[Dataset entries]
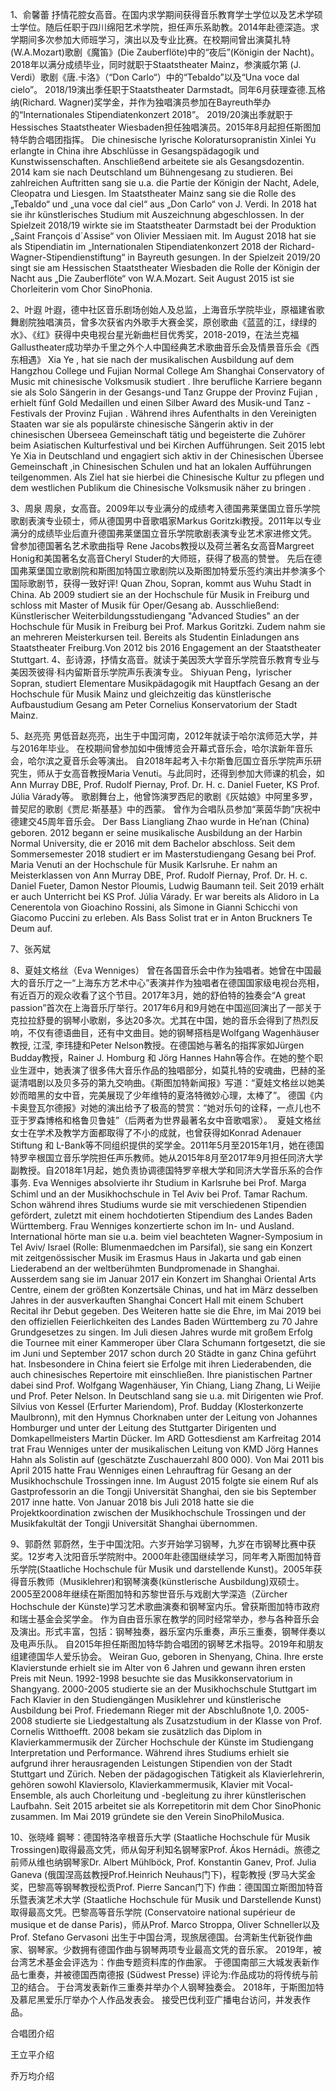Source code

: 1、俞馨蕾
抒情花腔女高音。在国内求学期间获得音乐教育学士学位以及艺术学硕士学位。随后任职于四川绵阳艺术学院，担任声乐系助教。2014年赴德深造。求学期间多次参加大师班学习，演出以及专业比赛。在校期间曾出演莫扎特(W.A.Mozart)歌剧《魔笛》(Die Zauberflöte)中的“夜后”(Königin der Nacht)。2018年以满分成绩毕业，同时就职于Staatstheater Mainz，参演威尔第 (J. Verdi）歌剧《唐.卡洛》（“Don Carlo“）中的“Tebaldo”以及“Una voce dal cielo”。 2018/19演出季任职于Staatstheater Darmstadt。同年6月获理查德.瓦格纳(Richard. Wagner)奖学金，并作为独唱演员参加在Bayreuth举办的“Internationales Stipendiatenkonzert 2018”。 2019/20演出季就职于Hessisches Staatstheater Wiesbaden担任独唱演员。2015年8月起担任斯图加特华韵合唱团指挥。
Die chinesische lyrische Koloratursopranistin Xinlei Yu erlangte in China ihre Abschlüsse in Gesangspädagogik und Kunstwissenschaften. Anschließend arbeitete sie als Gesangsdozentin. 2014 kam sie nach Deutschland um Bühnengesang zu studieren. Bei zahlreichen Auftritten sang sie u.a. die Partie der Königin der Nacht, Adele, Cleopatra und Liesgen. Im Staatstheater Mainz sang sie die Rolle des „Tebaldo“ und „una voce dal ciel“ aus „Don Carlo“ von J. Verdi. In 2018 hat sie ihr künstlerisches Studium mit Auszeichnung abgeschlossen. In der Spielzeit 2018/19 wirkte sie im Staatstheater Darmstadt bei der Produktion „Saint François d´Assise“ von Olivier Messiaen mit. Im August 2018 hat sie als Stipendiatin im „Internationalen Stipendiatenkonzert 2018 der Richard-Wagner-Stipendienstiftung“ in Bayreuth gesungen. In der Spielzeit 2019/20 singt sie am Hessischen Staatstheater Wiesbaden die Rolle der Königin der Nacht aus „Die Zauberflöte“ von W.A.Mozart. Seit August 2015 ist sie Chorleiterin vom Chor SinoPhonia.
 
2、叶遐
 叶遐，德中社区音乐剧场创始人及总监，上海音乐学院毕业，原福建省歌舞剧院独唱演员，曾多次获省内外歌手大赛金奖，原创歌曲《蓝蓝的江，绿绿的水》、《红》获得中央电视台星光新曲栏目优秀奖，2018-2019，在法兰克福Gallustheater成功举办千里之外个人中国经典艺术歌曲音乐会及情景音乐会《西东相遇》
Xia Ye , hat sie nach der musikalischen Ausbildung auf dem Hangzhou College und Fujian Normal College Am Shanghai Conservatory of Music mit chinesische Volksmusik studiert . Ihre berufliche Karriere begann sie als Solo Sängerin in der Gesangs-und Tanz Gruppe der Provinz  Fujian , erhielt fünf Gold Medaillen und einen Silber Award des Musik-und Tanz - Festivals der Provinz Fujian . Während ihres Aufenthalts in den Vereinigten Staaten war sie als populärste chinesische Sängerin aktiv in der chinesischen Überseea Gemeinschaft tätig und begeisterte die Zuhörer beim Asiatischen Kulturfestival und bei Kirchen Aufführungen. Seit 2015 lebt Ye Xia in Deutschland und engagiert sich aktiv in der Chinesischen Übersee Gemeinschaft ,in Chinesischen Schulen und hat an lokalen 
Aufführungen teilgenommen. Als 
Ziel hat sie hierbei die Chinesische Kultur zu pflegen und dem westlichen Publikum die Chinesische Volksmusik näher zu bringen .
 
3、周泉
周泉，女高音。2009年以专业满分的成绩考入德国弗莱堡国立音乐学院歌剧表演专业硕士，师从德国男中音歌唱家Markus Goritzki教授。2011年以专业满分的成绩毕业后直升德国弗莱堡国立音乐学院歌剧表演专业艺术家进修文凭。
曾参加德国著名艺术歌曲指导 Rene Jacobs教授以及荷兰著名女高音Margreet Honig和美国著名女高音Cheryl Studer的大师班，获得了极高的赞誉。
先后在德国弗莱堡国立歌剧院和斯图加特国立歌剧院以及斯图加特爱乐签约演出并参演多个国际歌剧节，获得一致好评!
Quan Zhou, Sopran, kommt aus Wuhu  Stadt in China. Ab 2009 studiert sie an der Hochschule für Musik in Freiburg und schloss mit Master of Musik für Oper/Gesang ab. Ausschließend: Künstlerischer Weiterbildungsstudiengang "Advanced Studies" an der Hochschule für Musik in Freiburg bei Prof.  Markus Goritzki. Zudem nahm sie an mehreren Meisterkursen teil. Bereits als Studentin Einladungen ans Staatstheater Freiburg.Von 2012 bis 2016 Engagement an der Staatstheater Stuttgart.
4、彭诗源，抒情女高音。就读于美因茨大学音乐学院音乐教育专业与美因茨彼得·科内留斯音乐学院声乐表演专业。
Shiyuan Peng，lyrischer Sopran, studiert Elementare Musikpädagogik mit Hauptfach Gesang an der Hochschule für Musik Mainz und gleichzeitig das künstlerische Aufbaustudium Gesang am Peter Cornelius Konservatorium der Stadt Mainz.
 
5、赵亮亮
男低音赵亮亮，出生于中国河南，2012年就读于哈尔滨师范大学，并与2016年毕业。
在校期间曾参加如中俄博览会开幕式音乐会，哈尔滨新年音乐会，哈尔滨之夏音乐会等演出。
自2018年起考入卡尔斯鲁厄国立音乐学院声乐研究生，师从于女高音教授Maria Venuti。与此同时，还得到参加大师课的机会，如Ann Murray DBE, Prof. Rudolf Piernay, Prof. Dr. H. c. Daniel Fueter, KS Prof. Júlia Várady等。
歌剧舞台上，他曾饰演罗西尼的歌剧《灰姑娘》中阿里多罗，普契尼的歌剧《贾尼·斯基基》中的西蒙。
曾作为合唱队员参加“莱茵华韵”庆祝中德建交45周年音乐会。
Der Bass Liangliang Zhao wurde in He’nan (China) geboren. 2012 begann er seine musikalische Ausbildung an der Harbin Normal University, die er 2016 mit dem Bachelor abschloss. 
Seit dem Sommersemester 2018 studiert er im Masterstudiengang Gesang bei Prof. Maria Venuti an der Hochschule für Musik Karlsruhe. Er nahm an Meisterklassen von Ann Murray DBE, Prof. Rudolf Piernay, Prof. Dr. H. c. Daniel Fueter, Damon Nestor Ploumis, Ludwig Baumann teil. Seit 2019 erhält er auch Unterricht bei KS Prof. Júlia Várady. 
Er war bereits als Alidoro in La Cenerentola von Gioachino Rossini, als Simone in Gianni Schicchi von Giacomo Puccini zu erleben. Als Bass Solist trat er in Anton Bruckners Te Deum auf.
 
7、张芮斌
 
8、夏娃文格丝（Eva Wenniges） 曾在各国音乐会中作为独唱者。她曾在中国最大的音乐厅之一“上海东方艺术中心”表演并作为独唱者在德国国家级电视台亮相，有近百万的观众收看了这个节目。2017年3月，她的舒伯特的独奏会“A great passion”首次在上海音乐厅举行。2017年6月和9月她在中国巡回演出了一部关于克拉拉舒曼的钢琴小歌剧，多达20多次。尤其在中国，她的音乐会得到了热烈反响，不仅有德语曲目，还有中文曲目。她的钢琴搭档是Wolfgang Wagenhäuser教授, 江滢, 李玮捷和Peter Nelson教授。在德国她与著名的指挥家如Jürgen Budday教授，Rainer J. Homburg 和 Jörg Hannes Hahn等合作。在她的整个职业生涯中，她表演了很多伟大音乐作品的独唱部分，如莫扎特的安魂曲，巴赫的圣诞清唱剧以及贝多芬的第九交响曲。《斯图加特新闻报》写道：“夏娃文格丝以她美妙而暗黑的女中音，完美展现了少年维特的夏洛特微妙心理，太棒了”。 
德国《内卡奥登瓦尔德报》对她的演出给予了极高的赞赏：“她对乐句的诠释，一点儿也不亚于罗森博格和格鲁贝鲁娃”（后两者为世界最著名女中音歌唱家）。  夏娃文格丝女士在学术及教学方面都取得了不小的成就，也曾获得如Konrad Adenauer Stiftung 和 L-Bank等不同组织提供的奖学金。2011年5月至2015年1月，她在德国特罗辛根国立音乐学院担任声乐教师。她从2015年8月至2017年9月担任同济大学副教授。自2018年1月起，她负责协调德国特罗辛根大学和同济大学音乐系的合作事务.
Eva Wenniges absolvierte ihr Studium in Karlsruhe bei Prof. Marga Schiml und an der Musikhochschule in Tel Aviv bei Prof. Tamar Rachum. Schon während ihres Studiums wurde sie mit verschiedenen Stipendien gefördert, zuletzt mit einem hochdotierten Stipendium des Landes Baden Württemberg. Frau Wenniges konzertierte schon im In- und Ausland. International hörte man sie u.a. beim viel beachteten Wagner-Symposium in Tel Aviv/ Israel (Rolle: Blumenmaedchen im Parsifal), sie sang ein Konzert mit zeitgenössischer Musik im Erasmus Haus in Jakarta und gab einen Liederabend an der weltberühmten Bundpromenade in Shanghai. Ausserdem sang sie im Januar 2017 ein Konzert im Shanghai Oriental Arts Centre, einem der größten Konzertsäle Chinas, und hat im März desselben Jahres in der ausverkauften Shanghai Concert Hall mit einem Schubert Recital ihr Debut gegeben. Des Weiteren hatte sie die Ehre, im Mai 2019 bei den offiziellen Feierlichkeiten des Landes Baden Württemberg zu 70 Jahre Grundgesetzes zu singen. Im Juli diesen Jahres wurde mit großem Erfolg die Tournee mit einer Kammeroper über Clara Schumann fortgesetzt, die sie im Juni und September 2017 schon durch 20 Städte in ganz China geführt hat. Insbesondere in China feiert sie Erfolge mit ihren Liederabenden, die auch chinesisches Repertoire mit einschließen. 
Ihre pianistischen Partner dabei sind Prof. Wolfgang Wagenhäuser, Yin Chiang, Liang Zhang, Li Weijie und Prof. Peter Nelson. In Deutschland sang sie u.a. mit Dirigenten wie Prof. Silvius von Kessel (Erfurter Mariendom), Prof. Budday (Klosterkonzerte Maulbronn), mit den Hymnus Chorknaben unter der Leitung von Johannes Homburger und unter der Leitung des Stuttgarter Dirigenten und Domkapellmeisters Martin Dücker. Im ARD Gottesdienst am Karfreitag 2014 trat Frau Wenniges unter der musikalischen Leitung von KMD Jörg Hannes Hahn als Solistin auf (geschätzte Zuschauerzahl 800 000). Von Mai 2011 bis April 2015 hatte Frau Wenniges einen Lehrauftrag für Gesang an der Musikhochschule Trossingen inne. Im August 2015 folgte sie einem Ruf als Gastprofessorin an die Tongji Universität Shanghai, den sie bis September 2017 inne hatte. Von Januar 2018 bis Juli 2018 hatte sie die Projektkoordination zwischen der Musikhochschule Trossingen und der Musikfakultät der Tongji Universität Shanghai übernommen.  

 
9、郭蔚然
  郭蔚然，生于中国沈阳。六岁开始学习钢琴，九岁在市钢琴比赛中获奖。12岁考入沈阳音乐学院附中。2000年赴德国继续学习，同年考入斯图加特音乐学院(Staatliche Hochschule für Musik und darstellende Kunst)。2005年获得音乐教师（Musiklehrer)和钢琴演奏(künstlerische Ausbildung)双硕士。2005至2008年继续在斯图加特和苏黎世音乐与戏剧大学深造（Zürcher Hochschule der Künste)学习艺术歌曲演奏和钢琴室内乐。曾获斯图加特市政府和瑞士基金会奖学金。
  作为自由音乐家在教学的同时经常举办，参与各种音乐会及演出。形式丰富，包括：钢琴独奏，器乐室内乐重奏，声乐三重奏，钢琴伴奏以及电声乐队。
   自2015年担任斯图加特华韵合唱团的钢琴艺术指导。2019年和朋友组建德国华人爱乐协会。
Weiran Guo, geboren in Shenyang, China.
Ihre erste Klavierstunde erhielt sie im Alter von 6 Jahren und gewann ihren ersten Preis mit Neun. 1992-1998 besuchte sie das Musikkonservatorium in Shangyang. 2000-2005 studierte sie an der Musikhochschule Stuttgart im Fach Klavier in den Studiengängen Musiklehrer und künstlerische Ausbildung bei Prof. Friedemann Rieger mit der Abschlußnote 1,0. 2005-2008 studierte sie Liedgestaltung als Zusatzstudium in der Klasse von Prof. Cornelis Witthoefft. 2008 bekam sie zusätzlich das Diplom in Klavierkammermusik der Zürcher Hochschule der Künste im Studiengang Interpretation und Performance. Während ihres Studiums erhielt sie aufgrund ihrer herausragenden Leistungen Stipendien von der Stadt Stuttgart und Zürich.
Neben der pädagogischen Tätigkeit als Klavierlehrerin, gehören sowohl Klaviersolo, Klavierkammermusik, Klavier mit Vocal-Ensemble, als auch Chorleitung und -begleitung zu ihrer künstlerischen Laufbahn. Seit 2015 arbeitet sie als Korrepetitorin mit dem Chor SinoPhonic zusammen. Im Mai 2019 gründete sie den Verein SinoPhiloMusica.
 
10、张晓峰
鋼琴：德国特洛辛根音乐大学 (Staatliche Hochschule für Musik Trossingen)取得最高文凭，师从匈牙利知名钢琴家Prof. Ákos Hernádi。旅德之前师从维也纳钢琴家Dr. Albert Mühlböck, Prof. Konstantin Ganev, Prof. Julia Ganeva (俄国涅高兹教授Prof.Heinrich Neuhaus门下)，程彰教授 (罗马大奖金奖，巴黎高等钢琴教授松贡Prof. Pierre Sancan门下)
作曲：德国国立斯图加特音乐暨表演艺术大学 (Staatliche Hochschule für Musik und Darstellende Kunst) 取得最高文凭。巴黎高等音乐学院 (Conservatoire national supérieur de musique et de danse Paris)，师从Prof. Marco Stroppa, Oliver Schneller以及Prof. Stefano Gervasoni
出生于中国台湾，现旅居德国。台湾新生代新锐作曲家、钢琴家。少数拥有德国作曲与钢琴两项专业最高文凭的音乐家。 
2019年，被台湾艺术基金会评选为：作曲专题资料库的作曲家。
于德国南部三大城发表新作品七重奏，并被德国西南德报 (Südwest Presse) 评论为:作品成功的将传统与前卫的结合。
于台湾发表新作三重奏并举办个人钢琴独奏会。
2018年，于斯图加特及慕尼黑爱乐厅举办个人作品发表会。
接受巴伐利亚广播电台访问，并发表作品。
 
合唱团介绍
 
王立平介绍
 
乔万均介绍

**TASK PROMPT:** The count of lines in the records above holding the word "voce" should be reported as a number, with nothing added.

**THE ANSWER:** 2